> _EXERCISE DIRECTIONS_: Where an image appears in the data, omit it and reproduce the rest exactly.

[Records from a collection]
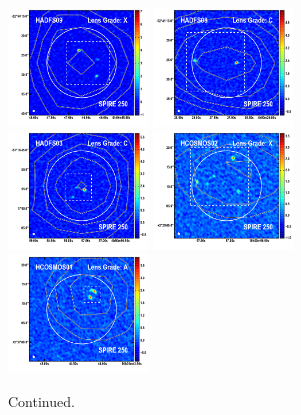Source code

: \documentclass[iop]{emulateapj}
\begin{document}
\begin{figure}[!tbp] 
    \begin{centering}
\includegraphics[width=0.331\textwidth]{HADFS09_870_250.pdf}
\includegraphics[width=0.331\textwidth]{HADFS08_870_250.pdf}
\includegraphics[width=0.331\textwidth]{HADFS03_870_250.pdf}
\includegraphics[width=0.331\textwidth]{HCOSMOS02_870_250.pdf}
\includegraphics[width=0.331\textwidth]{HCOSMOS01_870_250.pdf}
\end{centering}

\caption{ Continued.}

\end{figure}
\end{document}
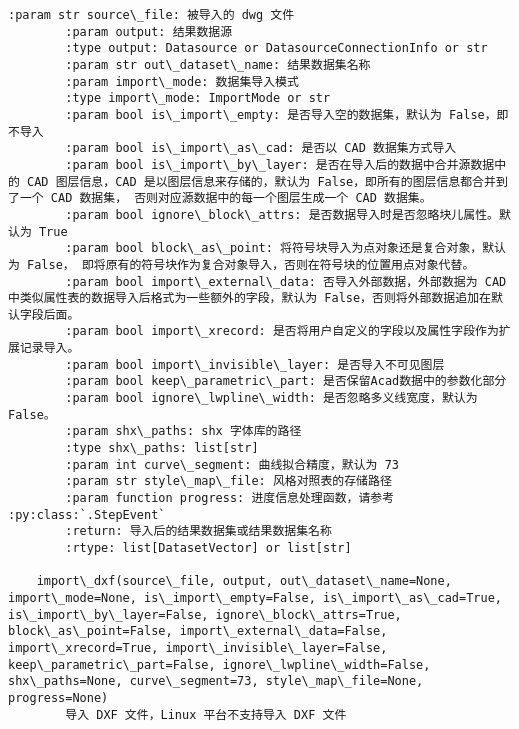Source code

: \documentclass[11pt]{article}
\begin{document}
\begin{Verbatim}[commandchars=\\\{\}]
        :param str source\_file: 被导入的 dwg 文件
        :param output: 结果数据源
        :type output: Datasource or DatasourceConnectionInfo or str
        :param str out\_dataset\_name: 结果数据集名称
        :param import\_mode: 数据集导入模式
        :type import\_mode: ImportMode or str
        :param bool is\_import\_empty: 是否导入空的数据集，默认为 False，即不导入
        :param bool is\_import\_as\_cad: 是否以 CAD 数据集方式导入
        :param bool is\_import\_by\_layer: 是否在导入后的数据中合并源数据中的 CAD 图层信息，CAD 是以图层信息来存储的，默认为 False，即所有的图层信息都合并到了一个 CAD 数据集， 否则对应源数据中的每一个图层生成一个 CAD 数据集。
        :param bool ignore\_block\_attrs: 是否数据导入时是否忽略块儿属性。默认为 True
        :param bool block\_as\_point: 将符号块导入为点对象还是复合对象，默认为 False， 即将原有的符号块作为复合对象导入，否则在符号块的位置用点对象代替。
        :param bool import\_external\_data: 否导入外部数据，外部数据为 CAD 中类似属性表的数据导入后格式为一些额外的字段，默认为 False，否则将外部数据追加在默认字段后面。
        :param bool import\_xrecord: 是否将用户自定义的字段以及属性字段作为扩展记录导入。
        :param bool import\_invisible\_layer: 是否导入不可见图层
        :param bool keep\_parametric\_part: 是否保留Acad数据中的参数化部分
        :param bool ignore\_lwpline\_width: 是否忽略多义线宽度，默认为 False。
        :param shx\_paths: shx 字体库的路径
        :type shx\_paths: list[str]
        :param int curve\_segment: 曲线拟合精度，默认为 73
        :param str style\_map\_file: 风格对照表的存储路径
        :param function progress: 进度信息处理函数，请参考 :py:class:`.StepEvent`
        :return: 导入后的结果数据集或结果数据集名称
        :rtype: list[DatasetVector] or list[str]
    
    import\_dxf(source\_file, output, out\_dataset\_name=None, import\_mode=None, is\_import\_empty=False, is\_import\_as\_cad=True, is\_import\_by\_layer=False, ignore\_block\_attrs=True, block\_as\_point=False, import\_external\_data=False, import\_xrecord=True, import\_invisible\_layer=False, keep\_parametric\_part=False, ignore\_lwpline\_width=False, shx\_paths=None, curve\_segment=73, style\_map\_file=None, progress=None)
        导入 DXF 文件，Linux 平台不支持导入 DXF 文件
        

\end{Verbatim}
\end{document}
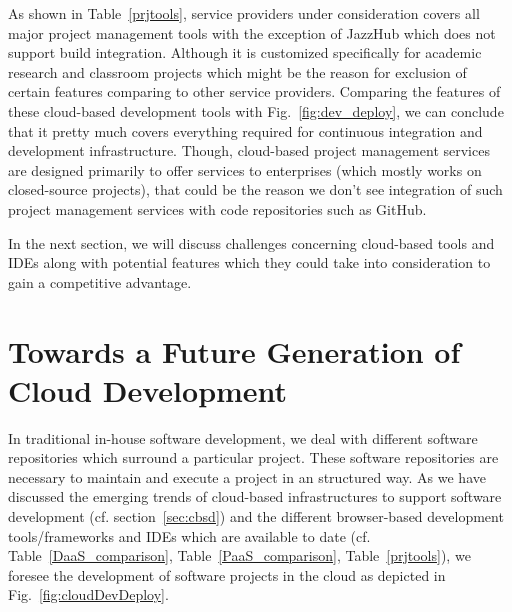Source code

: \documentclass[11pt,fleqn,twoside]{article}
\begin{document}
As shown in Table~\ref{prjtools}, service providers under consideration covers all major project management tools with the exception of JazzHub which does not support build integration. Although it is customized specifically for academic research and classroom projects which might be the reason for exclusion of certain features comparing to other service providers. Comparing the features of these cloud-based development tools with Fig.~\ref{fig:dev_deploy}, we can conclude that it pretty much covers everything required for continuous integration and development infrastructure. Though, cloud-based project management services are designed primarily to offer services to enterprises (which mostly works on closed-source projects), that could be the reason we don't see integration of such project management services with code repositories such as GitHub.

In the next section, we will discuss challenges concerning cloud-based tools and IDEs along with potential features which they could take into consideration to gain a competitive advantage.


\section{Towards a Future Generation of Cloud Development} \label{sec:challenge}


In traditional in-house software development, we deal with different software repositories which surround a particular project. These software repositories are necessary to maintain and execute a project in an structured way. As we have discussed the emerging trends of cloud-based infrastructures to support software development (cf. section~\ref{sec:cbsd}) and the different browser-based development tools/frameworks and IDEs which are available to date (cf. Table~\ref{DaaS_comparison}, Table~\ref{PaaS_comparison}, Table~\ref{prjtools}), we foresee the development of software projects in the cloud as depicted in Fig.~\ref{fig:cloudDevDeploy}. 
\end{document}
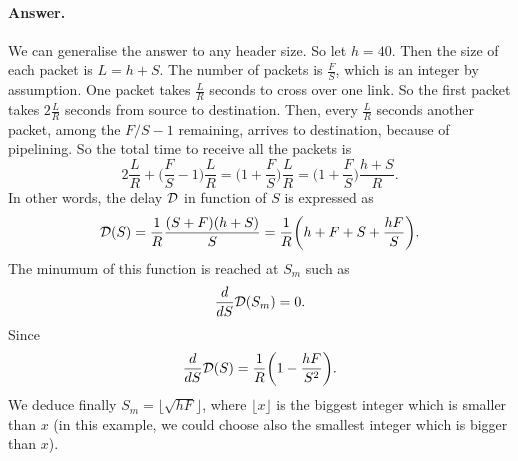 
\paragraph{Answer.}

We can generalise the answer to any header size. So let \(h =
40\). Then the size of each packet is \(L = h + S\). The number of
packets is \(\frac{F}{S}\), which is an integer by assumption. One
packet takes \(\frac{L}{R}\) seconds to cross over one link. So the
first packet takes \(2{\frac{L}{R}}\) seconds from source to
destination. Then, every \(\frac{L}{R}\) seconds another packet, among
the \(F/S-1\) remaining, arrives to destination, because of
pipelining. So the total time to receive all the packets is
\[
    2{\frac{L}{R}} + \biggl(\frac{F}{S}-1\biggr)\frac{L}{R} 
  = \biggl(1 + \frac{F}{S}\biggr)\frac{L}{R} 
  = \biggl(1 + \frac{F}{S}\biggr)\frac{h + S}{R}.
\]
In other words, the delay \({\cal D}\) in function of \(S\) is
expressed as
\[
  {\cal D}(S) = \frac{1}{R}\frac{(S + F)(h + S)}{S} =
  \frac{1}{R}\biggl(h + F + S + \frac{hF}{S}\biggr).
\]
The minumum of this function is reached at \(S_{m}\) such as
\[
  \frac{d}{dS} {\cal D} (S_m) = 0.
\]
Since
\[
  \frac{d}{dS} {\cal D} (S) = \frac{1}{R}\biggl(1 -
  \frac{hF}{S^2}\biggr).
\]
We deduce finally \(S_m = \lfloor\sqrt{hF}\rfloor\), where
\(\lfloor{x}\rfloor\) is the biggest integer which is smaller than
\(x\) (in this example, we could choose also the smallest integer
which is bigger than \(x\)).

> _RESPONSE TO THE TASK_:
Source code

: \documentclass[iop]{emulateapj}
\begin{document}
\begin{figure}[!tbp] 
    \begin{centering}
\includegraphics[width=0.331\textwidth]{HADFS09_870_250.pdf}
\includegraphics[width=0.331\textwidth]{HADFS08_870_250.pdf}
\includegraphics[width=0.331\textwidth]{HADFS03_870_250.pdf}
\includegraphics[width=0.331\textwidth]{HCOSMOS02_870_250.pdf}
\includegraphics[width=0.331\textwidth]{HCOSMOS01_870_250.pdf}
\end{centering}

\caption{ Continued.}

\end{figure}
\end{document}
Source code

: \documentclass[11pt]{article}
\begin{document}
\begin{Verbatim}[commandchars=\\\{\}]
        :param str source\_file: 被导入的 dwg 文件
        :param output: 结果数据源
        :type output: Datasource or DatasourceConnectionInfo or str
        :param str out\_dataset\_name: 结果数据集名称
        :param import\_mode: 数据集导入模式
        :type import\_mode: ImportMode or str
        :param bool is\_import\_empty: 是否导入空的数据集，默认为 False，即不导入
        :param bool is\_import\_as\_cad: 是否以 CAD 数据集方式导入
        :param bool is\_import\_by\_layer: 是否在导入后的数据中合并源数据中的 CAD 图层信息，CAD 是以图层信息来存储的，默认为 False，即所有的图层信息都合并到了一个 CAD 数据集， 否则对应源数据中的每一个图层生成一个 CAD 数据集。
        :param bool ignore\_block\_attrs: 是否数据导入时是否忽略块儿属性。默认为 True
        :param bool block\_as\_point: 将符号块导入为点对象还是复合对象，默认为 False， 即将原有的符号块作为复合对象导入，否则在符号块的位置用点对象代替。
        :param bool import\_external\_data: 否导入外部数据，外部数据为 CAD 中类似属性表的数据导入后格式为一些额外的字段，默认为 False，否则将外部数据追加在默认字段后面。
        :param bool import\_xrecord: 是否将用户自定义的字段以及属性字段作为扩展记录导入。
        :param bool import\_invisible\_layer: 是否导入不可见图层
        :param bool keep\_parametric\_part: 是否保留Acad数据中的参数化部分
        :param bool ignore\_lwpline\_width: 是否忽略多义线宽度，默认为 False。
        :param shx\_paths: shx 字体库的路径
        :type shx\_paths: list[str]
        :param int curve\_segment: 曲线拟合精度，默认为 73
        :param str style\_map\_file: 风格对照表的存储路径
        :param function progress: 进度信息处理函数，请参考 :py:class:`.StepEvent`
        :return: 导入后的结果数据集或结果数据集名称
        :rtype: list[DatasetVector] or list[str]
    
    import\_dxf(source\_file, output, out\_dataset\_name=None, import\_mode=None, is\_import\_empty=False, is\_import\_as\_cad=True, is\_import\_by\_layer=False, ignore\_block\_attrs=True, block\_as\_point=False, import\_external\_data=False, import\_xrecord=True, import\_invisible\_layer=False, keep\_parametric\_part=False, ignore\_lwpline\_width=False, shx\_paths=None, curve\_segment=73, style\_map\_file=None, progress=None)
        导入 DXF 文件，Linux 平台不支持导入 DXF 文件
        

\end{Verbatim}
\end{document}
Source code

: \documentclass[11pt,fleqn,twoside]{article}
\begin{document}
As shown in Table~\ref{prjtools}, service providers under consideration covers all major project management tools with the exception of JazzHub which does not support build integration. Although it is customized specifically for academic research and classroom projects which might be the reason for exclusion of certain features comparing to other service providers. Comparing the features of these cloud-based development tools with Fig.~\ref{fig:dev_deploy}, we can conclude that it pretty much covers everything required for continuous integration and development infrastructure. Though, cloud-based project management services are designed primarily to offer services to enterprises (which mostly works on closed-source projects), that could be the reason we don't see integration of such project management services with code repositories such as GitHub.

In the next section, we will discuss challenges concerning cloud-based tools and IDEs along with potential features which they could take into consideration to gain a competitive advantage.


\section{Towards a Future Generation of Cloud Development} \label{sec:challenge}


In traditional in-house software development, we deal with different software repositories which surround a particular project. These software repositories are necessary to maintain and execute a project in an structured way. As we have discussed the emerging trends of cloud-based infrastructures to support software development (cf. section~\ref{sec:cbsd}) and the different browser-based development tools/frameworks and IDEs which are available to date (cf. Table~\ref{DaaS_comparison}, Table~\ref{PaaS_comparison}, Table~\ref{prjtools}), we foresee the development of software projects in the cloud as depicted in Fig.~\ref{fig:cloudDevDeploy}. 
\end{document}
\paragraph{Answer.}

We can generalise the answer to any header size. So let \(h =
40\). Then the size of each packet is \(L = h + S\). The number of
packets is \(\frac{F}{S}\), which is an integer by assumption. One
packet takes \(\frac{L}{R}\) seconds to cross over one link. So the
first packet takes \(2{\frac{L}{R}}\) seconds from source to
destination. Then, every \(\frac{L}{R}\) seconds another packet, among
the \(F/S-1\) remaining, arrives to destination, because of
pipelining. So the total time to receive all the packets is
\[
    2{\frac{L}{R}} + \biggl(\frac{F}{S}-1\biggr)\frac{L}{R} 
  = \biggl(1 + \frac{F}{S}\biggr)\frac{L}{R} 
  = \biggl(1 + \frac{F}{S}\biggr)\frac{h + S}{R}.
\]
In other words, the delay \({\cal D}\) in function of \(S\) is
expressed as
\[
  {\cal D}(S) = \frac{1}{R}\frac{(S + F)(h + S)}{S} =
  \frac{1}{R}\biggl(h + F + S + \frac{hF}{S}\biggr).
\]
The minumum of this function is reached at \(S_{m}\) such as
\[
  \frac{d}{dS} {\cal D} (S_m) = 0.
\]
Since
\[
  \frac{d}{dS} {\cal D} (S) = \frac{1}{R}\biggl(1 -
  \frac{hF}{S^2}\biggr).
\]
We deduce finally \(S_m = \lfloor\sqrt{hF}\rfloor\), where
\(\lfloor{x}\rfloor\) is the biggest integer which is smaller than
\(x\) (in this example, we could choose also the smallest integer
which is bigger than \(x\)).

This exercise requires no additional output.